Mighty Jumbo

Personal information
- Born: Samuel Thomas Hesser June 25, 1923 Omaha, Nebraska, U.S.
- Died: September 3, 1974 (aged 51) Des Moines, Iowa

Professional wrestling career
- Ring name(s): Mighty Jumbo Man Mountain Dean Jr.
- Billed height: 6 ft 0 in (183 cm)
- Billed weight: 400 lb (181 kg)
- Debut: 1950
- Retired: 1965

= Mighty Jumbo (wrestler) =

American professional wrestler (1923–1974)

Samuel Thomas Hesser (1923–1974) was an American professional wrestler who competed throughout the United States and Canada as Mighty Jumbo and Man Mountain Dean Jr..

== Professional wrestling career ==
Hesser served in the United States Marines during World War II before he became a wrestler in 1950. He made his debut in Chicago as Man Mountain Dean Jr.

In 1952, he debuted for Maple Leaf Wrestling in Toronto. He lost to Antonio Rocca in a Best 2 Out of 3 Falls match. He stayed in Toronto until 1953 and went to Minnesota.

During his career, he continued to work in New York, Texas and California. At some point in his career, he changed his name to Mighty Jumbo. In 1959, he worked for Capitol Wrestling Corporation in New York City.
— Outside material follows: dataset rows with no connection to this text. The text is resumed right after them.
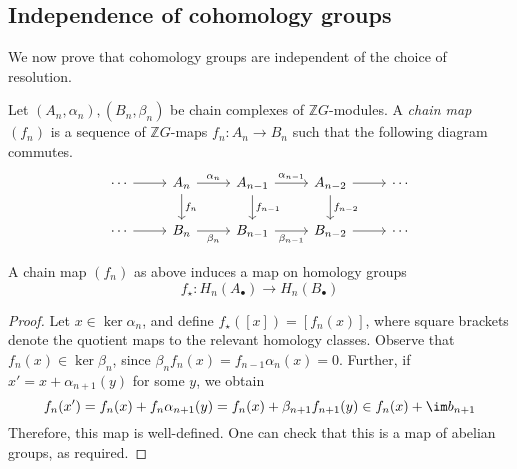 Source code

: \subsection{Independence of cohomology groups}
We now prove that cohomology groups are independent of the choice of resolution.
\begin{definition}
    Let \( (A_n, \alpha_n), (B_n, \beta_n) \) be chain complexes of \( \mathbb Z G \)-modules.
    A \emph{chain map} \( (f_n) \) is a sequence of \( \mathbb Z G \)-maps \( f_n : A_n \to B_n \) such that the following diagram commutes.
\[\begin{tikzcd}
	\cdots & {A_n} & {A_{n-1}} & {A_{n-2}} & \cdots \\
	\cdots & {B_n} & {B_{n-1}} & {B_{n-2}} & \cdots
	\arrow[from=1-1, to=1-2]
	\arrow["{\alpha_n}", from=1-2, to=1-3]
	\arrow[from=2-1, to=2-2]
	\arrow["{\beta_n}"', from=2-2, to=2-3]
	\arrow["{f_n}", from=1-2, to=2-2]
	\arrow["{f_{n-1}}", from=1-3, to=2-3]
	\arrow["{\beta_{n-1}}"', from=2-3, to=2-4]
	\arrow[from=2-4, to=2-5]
	\arrow["{\alpha_{n-1}}", from=1-3, to=1-4]
	\arrow[from=1-4, to=1-5]
	\arrow["{f_{n-2}}", from=1-4, to=2-4]
\end{tikzcd}\]
\end{definition}
\begin{lemma}
    A chain map \( (f_n) \) as above induces a map on homology groups
    \[ f_\star : H_n(A_\bullet) \to H_n(B_\bullet) \]
\end{lemma}
\begin{proof}
    Let \( x \in \ker \alpha_n \), and define \( f_\star([x]) = [f_n(x)] \), where square brackets denote the quotient maps to the relevant homology classes.
    Observe that \( f_n(x) \in \ker \beta_n \), since \( \beta_n f_n(x) = f_{n-1} \alpha_n(x) = 0 \).
    Further, if \( x' = x + \alpha_{n+1}(y) \) for some \( y \), we obtain
    \[ f_n(x') = f_n(x) + f_n \alpha_{n+1}(y) = f_n(x) + \beta_{n+1} f_{n+1}(y) \in f_n(x) + \im b_{n+1} \]
    Therefore, this map is well-defined.
    One can check that this is a map of abelian groups, as required.
\end{proof}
He returned to Toronto in 1960. Then in 1961, he began working for Nick Gulas's NWA Mid-America, and continued to do so for much of his later career. In 1965, he worked for Georgia Championship Wrestling, and retired later that year.

== Personal life ==

Hesser owned a tourist attraction known as the Ocala Caverns in his later years.

==Death==
Hesser died from complications from brain tumor on September 3, 1974, at a Des Moines hospital at 51. He had the tumor for two years.